I Need To Look Good

Yesterday in our One Year of Inquiry Telegroup everyone looked at the stressful belief “I Need To Look Good.” 

As I sat with these thoughtful inquirers, all investigating situations in which needing to look good might bring about stressful feelings, I was suddenly stunned by how far this thought reaches…touching on so many relationships and experiences.

When needing to look good is stressful, it can be excruciating and paralyzing, or provoke just a wee bit of anxiety.

But in any case, NOT looking good is dangerous. That’s the belief, that’s what the mind is shouting.

Look Good! Do The Right Thing! There Are People Watching! Careful!!

I could see places in which I felt it crucial that others perceive me well. And it had never occurred to me that maybe it was not important at all.

My dictator mind will formulate the need to look good like this:

  • I need the students to see me as capable, personable, and intuitive….if they don’t, there will be chaos, they will complain, they’ll think I’m worthless, they will replace me
  • I need the children to see me as a wise, loving, and strong leader…if they don’t, they will be lost, frightened, insecure and dislike being with me
  • I need that organization to see me as supportive, vital and creative…if they don’t they will fire me, they will dismiss me, they will ignore me
  • I need that man to see me as kind, intelligent and attractive….if he doesn’t, he’ll get interested in a different woman, he’ll leave, he’ll abandon me
  • I need that woman to see me as honest, full of integrity, accepting…if she doesn’t, she will disgrace me, criticize me, betray me
  • I need those friends to see me as real, caring, and fun….if they don’t, they will forget about me, give up on me, think of me as unimportant
  • I need the world to think well of me, to think I’m worthy, spiritual, safe, attentive….if they don’t bad things will happen: rejection, abandonment, attack, hurt, separation, loneliness.

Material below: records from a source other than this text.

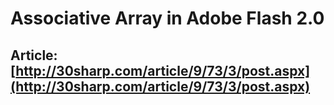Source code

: # Associative Array in Adobe Flash 2.0

## Article: [http://30sharp.com/article/9/73/3/post.aspx](http://30sharp.com/article/9/73/3/post.aspx)
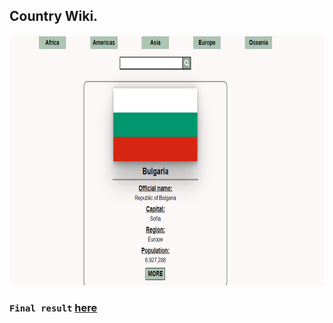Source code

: ## Country Wiki.

<img src="img/country.PNG" width="600" height="400">

### `Final result` <a href="https://country-wiki.onrender.com/" target="_blank">here</a>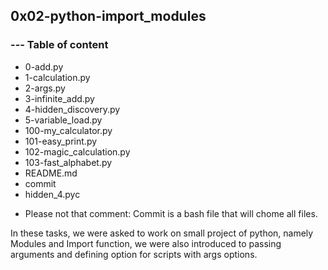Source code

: ## 0x02-python-import_modules
### --- Table of content

* 0-add.py
* 1-calculation.py
* 2-args.py
* 3-infinite_add.py
* 4-hidden_discovery.py
* 5-variable_load.py
* 100-my_calculator.py
* 101-easy_print.py
* 102-magic_calculation.py
* 103-fast_alphabet.py
* README.md
* commit
* hidden_4.pyc

- Please not that comment: Commit is a bash file that will chome all files.

In these tasks, we were asked to work on small project of python, namely Modules and Import function, we were also introduced to passing arguments and defining option for scripts with args options.

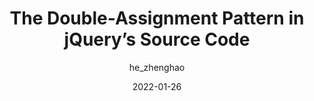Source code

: ---
author: he_zhenghao
date: 2022-01-26
tags:
  - jquery
  - javascript
target_url: https://www.zhenghao.io/posts/double-assignment
title: The Double-Assignment Pattern in jQuery’s Source Code
---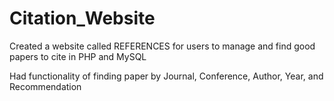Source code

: # Citation_Website

Created a website called REFERENCES for users to manage and find good papers to cite in PHP
and MySQL

Had functionality of finding paper by Journal, Conference, Author, Year, and Recommendation
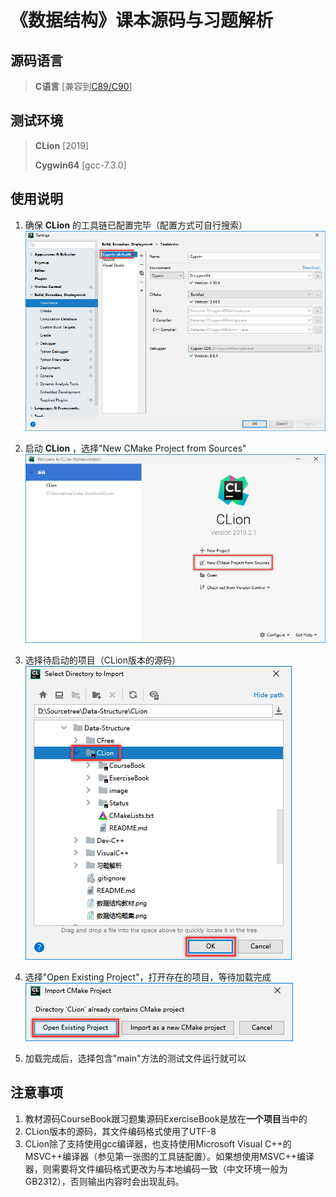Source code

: # 《数据结构》课本源码与习题解析

## 源码语言

> **C语言** [兼容到[C89/C90](https://baike.baidu.com/item/c89/22224985?fr=aladdin)] 

## 测试环境

> **CLion** [2019] 
>
> **Cygwin64** [gcc-7.3.0] 

## 使用说明

1. 确保 **CLion** 的工具链已配置完毕（配置方式可自行搜索）
![CLion00](image/CLion00.png)

2. 启动 **CLion** ，选择"New CMake Project from Sources"
![CLion01](image/CLion01.png)

3. 选择待启动的项目（CLion版本的源码）
![CLion02](image/CLion02.png)

4. 选择"Open Existing Project"，打开存在的项目，等待加载完成
![CLion03](image/CLion03.png)

5. 加载完成后，选择包含"main"方法的测试文件运行就可以

## 注意事项

1. 教材源码CourseBook跟习题集源码ExerciseBook是放在**一个项目**当中的
2. CLion版本的源码，其文件编码格式使用了UTF-8
3. CLion除了支持使用gcc编译器，也支持使用Microsoft Visual C++的MSVC++编译器（参见第一张图的工具链配置）。如果想使用MSVC++编译器，则需要将文件编码格式更改为与本地编码一致（中文环境一般为GB2312），否则输出内容时会出现乱码。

It is amazing how deeply we can go into Other Peoples’ Business. In other words, as Byron Katie puts it, we become very concerned with what other people are thinking of us.

Amazing to sit with this incredible, fourth question of The Work: Who would you be without the thought, that you need to look good?

Without the thought that I need to look good, that I need to clean up my presentation, that I need to be great on stage, that I need to be thought of as kind but firm, that I need to be clear, powerful, graceful, creative, secure, wise, loving, special, pretty, fascinating….

….Wow. It is so unusual to consider not having this thought and what that would be like, it’s almost unimaginable.

Not care at all what I looked like? Not care at all what other people thought? Ever? Not believing that there is anything to risk? No worry about appearing BAD?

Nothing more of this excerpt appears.